## Action item
Return each entry exactly, so that nothing in the data differs from the original.

··· Records shown ···

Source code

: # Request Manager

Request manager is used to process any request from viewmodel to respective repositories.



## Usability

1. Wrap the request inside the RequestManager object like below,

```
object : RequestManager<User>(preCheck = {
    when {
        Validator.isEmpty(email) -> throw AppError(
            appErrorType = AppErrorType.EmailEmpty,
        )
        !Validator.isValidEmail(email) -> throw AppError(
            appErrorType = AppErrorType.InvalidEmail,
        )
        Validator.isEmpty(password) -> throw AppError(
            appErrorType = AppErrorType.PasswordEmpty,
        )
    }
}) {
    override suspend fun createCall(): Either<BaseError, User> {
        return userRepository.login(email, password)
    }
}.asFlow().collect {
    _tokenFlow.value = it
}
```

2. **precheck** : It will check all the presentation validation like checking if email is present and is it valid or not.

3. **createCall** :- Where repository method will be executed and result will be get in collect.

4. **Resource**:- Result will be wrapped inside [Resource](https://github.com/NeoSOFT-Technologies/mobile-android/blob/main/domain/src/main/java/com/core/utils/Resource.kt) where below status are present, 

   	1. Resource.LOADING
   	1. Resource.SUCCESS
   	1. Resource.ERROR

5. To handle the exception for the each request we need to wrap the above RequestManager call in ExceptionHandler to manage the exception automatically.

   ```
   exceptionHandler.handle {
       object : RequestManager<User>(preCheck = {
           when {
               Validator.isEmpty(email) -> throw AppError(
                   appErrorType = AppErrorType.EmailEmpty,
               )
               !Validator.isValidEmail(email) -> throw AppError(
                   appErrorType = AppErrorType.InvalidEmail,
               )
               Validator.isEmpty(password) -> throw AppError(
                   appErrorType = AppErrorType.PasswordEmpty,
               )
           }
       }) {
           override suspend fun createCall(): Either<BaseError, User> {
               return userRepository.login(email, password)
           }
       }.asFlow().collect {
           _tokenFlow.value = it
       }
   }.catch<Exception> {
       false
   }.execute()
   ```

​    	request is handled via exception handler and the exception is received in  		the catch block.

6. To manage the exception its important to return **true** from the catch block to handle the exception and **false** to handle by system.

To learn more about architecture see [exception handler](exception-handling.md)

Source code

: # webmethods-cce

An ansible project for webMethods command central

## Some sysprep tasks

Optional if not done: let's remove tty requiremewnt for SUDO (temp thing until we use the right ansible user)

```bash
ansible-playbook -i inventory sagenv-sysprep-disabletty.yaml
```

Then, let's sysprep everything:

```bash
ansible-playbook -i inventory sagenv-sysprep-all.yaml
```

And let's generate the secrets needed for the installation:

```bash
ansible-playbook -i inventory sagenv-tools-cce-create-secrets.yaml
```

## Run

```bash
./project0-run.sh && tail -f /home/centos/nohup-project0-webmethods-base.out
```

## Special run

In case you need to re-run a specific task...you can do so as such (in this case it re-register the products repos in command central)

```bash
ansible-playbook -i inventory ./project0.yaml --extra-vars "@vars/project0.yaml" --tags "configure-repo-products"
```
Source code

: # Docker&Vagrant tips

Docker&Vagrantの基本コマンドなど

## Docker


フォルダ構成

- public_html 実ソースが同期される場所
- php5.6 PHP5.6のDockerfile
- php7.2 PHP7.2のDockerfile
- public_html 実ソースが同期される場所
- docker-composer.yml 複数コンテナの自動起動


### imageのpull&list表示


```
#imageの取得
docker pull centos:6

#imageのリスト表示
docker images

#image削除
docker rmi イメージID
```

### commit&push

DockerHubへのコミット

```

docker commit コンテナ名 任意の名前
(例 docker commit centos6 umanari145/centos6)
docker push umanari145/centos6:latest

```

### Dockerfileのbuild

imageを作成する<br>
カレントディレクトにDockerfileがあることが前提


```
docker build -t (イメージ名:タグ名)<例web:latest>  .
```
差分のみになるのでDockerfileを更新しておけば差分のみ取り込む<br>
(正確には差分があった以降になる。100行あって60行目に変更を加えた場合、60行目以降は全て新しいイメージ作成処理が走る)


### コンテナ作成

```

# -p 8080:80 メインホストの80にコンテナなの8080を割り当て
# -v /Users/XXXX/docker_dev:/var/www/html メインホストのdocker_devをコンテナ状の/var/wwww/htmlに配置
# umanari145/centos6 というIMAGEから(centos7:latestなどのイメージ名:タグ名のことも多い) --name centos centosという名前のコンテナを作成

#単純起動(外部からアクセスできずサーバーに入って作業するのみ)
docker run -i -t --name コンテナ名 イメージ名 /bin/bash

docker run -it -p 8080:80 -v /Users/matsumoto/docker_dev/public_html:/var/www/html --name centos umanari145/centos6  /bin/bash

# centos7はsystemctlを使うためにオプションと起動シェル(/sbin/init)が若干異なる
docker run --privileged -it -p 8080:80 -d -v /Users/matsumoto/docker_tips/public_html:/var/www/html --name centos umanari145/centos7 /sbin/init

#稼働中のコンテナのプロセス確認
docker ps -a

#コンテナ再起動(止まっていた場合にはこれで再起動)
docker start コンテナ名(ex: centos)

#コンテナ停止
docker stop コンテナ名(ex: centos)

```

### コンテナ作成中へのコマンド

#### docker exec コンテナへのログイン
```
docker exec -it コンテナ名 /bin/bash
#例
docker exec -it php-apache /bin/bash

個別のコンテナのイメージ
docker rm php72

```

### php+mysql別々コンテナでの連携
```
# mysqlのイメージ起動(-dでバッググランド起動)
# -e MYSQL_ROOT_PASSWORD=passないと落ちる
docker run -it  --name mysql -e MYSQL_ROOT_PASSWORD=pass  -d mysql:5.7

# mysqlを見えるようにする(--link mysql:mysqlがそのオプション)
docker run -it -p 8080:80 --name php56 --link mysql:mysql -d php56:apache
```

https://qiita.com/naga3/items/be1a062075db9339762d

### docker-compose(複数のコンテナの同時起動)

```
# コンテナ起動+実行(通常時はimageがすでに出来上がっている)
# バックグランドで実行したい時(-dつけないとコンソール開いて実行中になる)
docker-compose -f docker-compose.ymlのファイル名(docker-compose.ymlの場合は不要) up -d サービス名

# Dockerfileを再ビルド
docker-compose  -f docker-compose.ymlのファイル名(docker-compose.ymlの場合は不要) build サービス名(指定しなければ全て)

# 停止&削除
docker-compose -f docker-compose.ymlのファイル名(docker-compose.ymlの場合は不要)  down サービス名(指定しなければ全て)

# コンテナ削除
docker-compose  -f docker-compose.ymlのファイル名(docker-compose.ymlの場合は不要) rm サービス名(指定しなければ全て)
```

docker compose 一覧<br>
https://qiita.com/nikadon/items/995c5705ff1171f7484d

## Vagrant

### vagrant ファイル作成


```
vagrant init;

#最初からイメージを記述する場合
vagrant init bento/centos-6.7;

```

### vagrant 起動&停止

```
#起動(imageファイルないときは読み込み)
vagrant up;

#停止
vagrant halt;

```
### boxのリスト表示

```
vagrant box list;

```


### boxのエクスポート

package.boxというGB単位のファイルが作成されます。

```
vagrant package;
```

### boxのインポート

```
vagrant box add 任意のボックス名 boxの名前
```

···

## The answer
Source code

: # Request Manager

Request manager is used to process any request from viewmodel to respective repositories.



## Usability

1. Wrap the request inside the RequestManager object like below,

```
object : RequestManager<User>(preCheck = {
    when {
        Validator.isEmpty(email) -> throw AppError(
            appErrorType = AppErrorType.EmailEmpty,
        )
        !Validator.isValidEmail(email) -> throw AppError(
            appErrorType = AppErrorType.InvalidEmail,
        )
        Validator.isEmpty(password) -> throw AppError(
            appErrorType = AppErrorType.PasswordEmpty,
        )
    }
}) {
    override suspend fun createCall(): Either<BaseError, User> {
        return userRepository.login(email, password)
    }
}.asFlow().collect {
    _tokenFlow.value = it
}
```

2. **precheck** : It will check all the presentation validation like checking if email is present and is it valid or not.

3. **createCall** :- Where repository method will be executed and result will be get in collect.

4. **Resource**:- Result will be wrapped inside [Resource](https://github.com/NeoSOFT-Technologies/mobile-android/blob/main/domain/src/main/java/com/core/utils/Resource.kt) where below status are present, 

   	1. Resource.LOADING
   	1. Resource.SUCCESS
   	1. Resource.ERROR

5. To handle the exception for the each request we need to wrap the above RequestManager call in ExceptionHandler to manage the exception automatically.

   ```
   exceptionHandler.handle {
       object : RequestManager<User>(preCheck = {
           when {
               Validator.isEmpty(email) -> throw AppError(
                   appErrorType = AppErrorType.EmailEmpty,
               )
               !Validator.isValidEmail(email) -> throw AppError(
                   appErrorType = AppErrorType.InvalidEmail,
               )
               Validator.isEmpty(password) -> throw AppError(
                   appErrorType = AppErrorType.PasswordEmpty,
               )
           }
       }) {
           override suspend fun createCall(): Either<BaseError, User> {
               return userRepository.login(email, password)
           }
       }.asFlow().collect {
           _tokenFlow.value = it
       }
   }.catch<Exception> {
       false
   }.execute()
   ```

​    	request is handled via exception handler and the exception is received in  		the catch block.

6. To manage the exception its important to return **true** from the catch block to handle the exception and **false** to handle by system.

To learn more about architecture see [exception handler](exception-handling.md)

Source code

: # webmethods-cce

An ansible project for webMethods command central

## Some sysprep tasks

Optional if not done: let's remove tty requiremewnt for SUDO (temp thing until we use the right ansible user)

```bash
ansible-playbook -i inventory sagenv-sysprep-disabletty.yaml
```

Then, let's sysprep everything:

```bash
ansible-playbook -i inventory sagenv-sysprep-all.yaml
```

And let's generate the secrets needed for the installation:

```bash
ansible-playbook -i inventory sagenv-tools-cce-create-secrets.yaml
```

## Run

```bash
./project0-run.sh && tail -f /home/centos/nohup-project0-webmethods-base.out
```

## Special run

In case you need to re-run a specific task...you can do so as such (in this case it re-register the products repos in command central)

```bash
ansible-playbook -i inventory ./project0.yaml --extra-vars "@vars/project0.yaml" --tags "configure-repo-products"
```
Source code

: # Docker&Vagrant tips

Docker&Vagrantの基本コマンドなど

## Docker


フォルダ構成

- public_html 実ソースが同期される場所
- php5.6 PHP5.6のDockerfile
- php7.2 PHP7.2のDockerfile
- public_html 実ソースが同期される場所
- docker-composer.yml 複数コンテナの自動起動


### imageのpull&list表示


```
#imageの取得
docker pull centos:6

#imageのリスト表示
docker images

#image削除
docker rmi イメージID
```

### commit&push

DockerHubへのコミット

```

docker commit コンテナ名 任意の名前
(例 docker commit centos6 umanari145/centos6)
docker push umanari145/centos6:latest

```

### Dockerfileのbuild

imageを作成する<br>
カレントディレクトにDockerfileがあることが前提


```
docker build -t (イメージ名:タグ名)<例web:latest>  .
```
差分のみになるのでDockerfileを更新しておけば差分のみ取り込む<br>
(正確には差分があった以降になる。100行あって60行目に変更を加えた場合、60行目以降は全て新しいイメージ作成処理が走る)


### コンテナ作成

```

# -p 8080:80 メインホストの80にコンテナなの8080を割り当て
# -v /Users/XXXX/docker_dev:/var/www/html メインホストのdocker_devをコンテナ状の/var/wwww/htmlに配置
# umanari145/centos6 というIMAGEから(centos7:latestなどのイメージ名:タグ名のことも多い) --name centos centosという名前のコンテナを作成

#単純起動(外部からアクセスできずサーバーに入って作業するのみ)
docker run -i -t --name コンテナ名 イメージ名 /bin/bash

docker run -it -p 8080:80 -v /Users/matsumoto/docker_dev/public_html:/var/www/html --name centos umanari145/centos6  /bin/bash

# centos7はsystemctlを使うためにオプションと起動シェル(/sbin/init)が若干異なる
docker run --privileged -it -p 8080:80 -d -v /Users/matsumoto/docker_tips/public_html:/var/www/html --name centos umanari145/centos7 /sbin/init

#稼働中のコンテナのプロセス確認
docker ps -a

#コンテナ再起動(止まっていた場合にはこれで再起動)
docker start コンテナ名(ex: centos)

#コンテナ停止
docker stop コンテナ名(ex: centos)

```

### コンテナ作成中へのコマンド

#### docker exec コンテナへのログイン
```
docker exec -it コンテナ名 /bin/bash
#例
docker exec -it php-apache /bin/bash

個別のコンテナのイメージ
docker rm php72

```

### php+mysql別々コンテナでの連携
```
# mysqlのイメージ起動(-dでバッググランド起動)
# -e MYSQL_ROOT_PASSWORD=passないと落ちる
docker run -it  --name mysql -e MYSQL_ROOT_PASSWORD=pass  -d mysql:5.7

# mysqlを見えるようにする(--link mysql:mysqlがそのオプション)
docker run -it -p 8080:80 --name php56 --link mysql:mysql -d php56:apache
```

https://qiita.com/naga3/items/be1a062075db9339762d

### docker-compose(複数のコンテナの同時起動)

```
# コンテナ起動+実行(通常時はimageがすでに出来上がっている)
# バックグランドで実行したい時(-dつけないとコンソール開いて実行中になる)
docker-compose -f docker-compose.ymlのファイル名(docker-compose.ymlの場合は不要) up -d サービス名

# Dockerfileを再ビルド
docker-compose  -f docker-compose.ymlのファイル名(docker-compose.ymlの場合は不要) build サービス名(指定しなければ全て)

# 停止&削除
docker-compose -f docker-compose.ymlのファイル名(docker-compose.ymlの場合は不要)  down サービス名(指定しなければ全て)

# コンテナ削除
docker-compose  -f docker-compose.ymlのファイル名(docker-compose.ymlの場合は不要) rm サービス名(指定しなければ全て)
```

docker compose 一覧<br>
https://qiita.com/nikadon/items/995c5705ff1171f7484d

## Vagrant

### vagrant ファイル作成


```
vagrant init;

#最初からイメージを記述する場合
vagrant init bento/centos-6.7;

```

### vagrant 起動&停止

```
#起動(imageファイルないときは読み込み)
vagrant up;

#停止
vagrant halt;

```
### boxのリスト表示

```
vagrant box list;

```


### boxのエクスポート

package.boxというGB単位のファイルが作成されます。

```
vagrant package;
```

### boxのインポート

```
vagrant box add 任意のボックス名 boxの名前
```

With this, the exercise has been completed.